**Pictures paired with source code:**
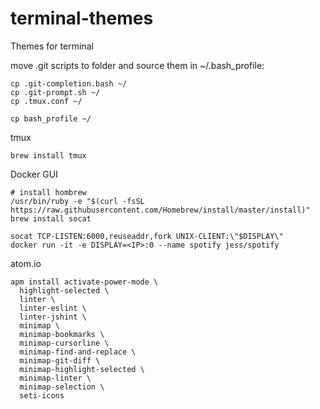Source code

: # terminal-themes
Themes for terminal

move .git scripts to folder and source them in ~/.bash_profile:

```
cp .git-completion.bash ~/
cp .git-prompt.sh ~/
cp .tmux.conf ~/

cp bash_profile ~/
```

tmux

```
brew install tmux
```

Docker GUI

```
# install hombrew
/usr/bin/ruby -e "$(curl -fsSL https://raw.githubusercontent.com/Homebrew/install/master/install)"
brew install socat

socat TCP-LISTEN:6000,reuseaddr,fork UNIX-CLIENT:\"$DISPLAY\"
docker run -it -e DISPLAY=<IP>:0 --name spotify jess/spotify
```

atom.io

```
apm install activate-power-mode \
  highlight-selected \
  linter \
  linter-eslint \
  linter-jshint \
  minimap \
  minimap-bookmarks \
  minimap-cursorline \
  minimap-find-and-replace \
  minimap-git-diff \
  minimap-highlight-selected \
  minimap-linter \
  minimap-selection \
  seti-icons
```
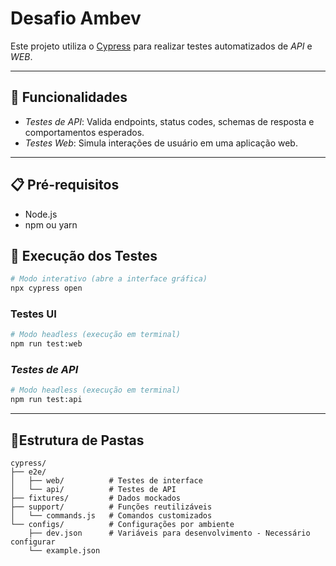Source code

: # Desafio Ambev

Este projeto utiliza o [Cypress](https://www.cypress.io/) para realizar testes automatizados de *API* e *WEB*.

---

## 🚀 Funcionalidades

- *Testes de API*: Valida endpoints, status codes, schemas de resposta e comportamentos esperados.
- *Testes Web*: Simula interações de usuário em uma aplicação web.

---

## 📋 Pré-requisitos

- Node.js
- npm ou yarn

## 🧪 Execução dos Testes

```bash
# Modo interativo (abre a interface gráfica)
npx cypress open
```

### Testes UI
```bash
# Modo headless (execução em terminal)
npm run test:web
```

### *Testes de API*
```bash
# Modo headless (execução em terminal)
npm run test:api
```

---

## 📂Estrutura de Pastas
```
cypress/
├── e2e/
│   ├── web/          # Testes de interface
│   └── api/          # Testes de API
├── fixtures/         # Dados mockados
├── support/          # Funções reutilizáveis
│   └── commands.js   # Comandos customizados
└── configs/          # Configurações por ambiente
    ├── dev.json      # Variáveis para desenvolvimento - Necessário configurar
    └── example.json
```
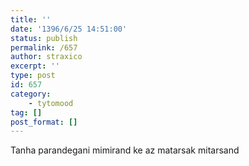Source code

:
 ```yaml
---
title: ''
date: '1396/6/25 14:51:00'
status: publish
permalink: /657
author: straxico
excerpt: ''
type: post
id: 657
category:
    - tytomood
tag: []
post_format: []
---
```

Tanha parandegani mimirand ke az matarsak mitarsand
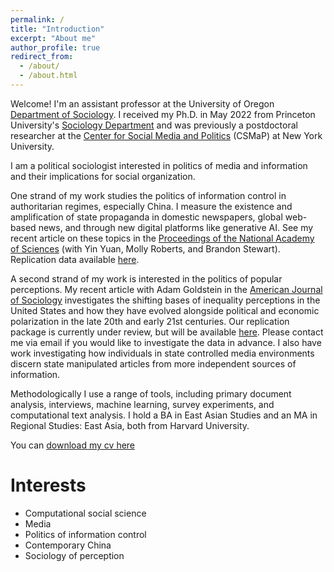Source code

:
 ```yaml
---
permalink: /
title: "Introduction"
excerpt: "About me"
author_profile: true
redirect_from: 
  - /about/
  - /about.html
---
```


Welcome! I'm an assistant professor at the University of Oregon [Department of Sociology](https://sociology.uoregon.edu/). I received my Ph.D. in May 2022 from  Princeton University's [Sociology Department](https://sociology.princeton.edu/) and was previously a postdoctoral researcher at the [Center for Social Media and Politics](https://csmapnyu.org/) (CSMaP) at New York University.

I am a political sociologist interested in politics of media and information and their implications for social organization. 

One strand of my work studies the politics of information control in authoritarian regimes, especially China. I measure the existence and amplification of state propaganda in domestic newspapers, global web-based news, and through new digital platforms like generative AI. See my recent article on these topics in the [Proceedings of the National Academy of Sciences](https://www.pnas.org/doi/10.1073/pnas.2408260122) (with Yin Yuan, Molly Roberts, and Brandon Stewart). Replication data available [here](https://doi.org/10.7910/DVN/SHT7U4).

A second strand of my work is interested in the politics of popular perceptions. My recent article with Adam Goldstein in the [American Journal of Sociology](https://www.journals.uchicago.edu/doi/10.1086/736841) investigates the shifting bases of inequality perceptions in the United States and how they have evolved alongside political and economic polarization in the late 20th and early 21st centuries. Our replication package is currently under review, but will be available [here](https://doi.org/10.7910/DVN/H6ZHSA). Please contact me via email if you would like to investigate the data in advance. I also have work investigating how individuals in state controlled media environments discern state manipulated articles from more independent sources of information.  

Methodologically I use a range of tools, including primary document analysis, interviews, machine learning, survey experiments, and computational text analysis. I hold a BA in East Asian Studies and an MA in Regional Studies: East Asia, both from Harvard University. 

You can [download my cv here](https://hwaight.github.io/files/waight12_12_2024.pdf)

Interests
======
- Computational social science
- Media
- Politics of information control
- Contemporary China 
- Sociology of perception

**What the task asks:**
Every line above that carries the string "interested" should be copied.

**Solution for this problem:**
I am a political sociologist interested in politics of media and information and their implications for social organization. 
A second strand of my work is interested in the politics of popular perceptions. My recent article with Adam Goldstein in the [American Journal of Sociology](https://www.journals.uchicago.edu/doi/10.1086/736841) investigates the shifting bases of inequality perceptions in the United States and how they have evolved alongside political and economic polarization in the late 20th and early 21st centuries. Our replication package is currently under review, but will be available [here](https://doi.org/10.7910/DVN/H6ZHSA). Please contact me via email if you would like to investigate the data in advance. I also have work investigating how individuals in state controlled media environments discern state manipulated articles from more independent sources of information.  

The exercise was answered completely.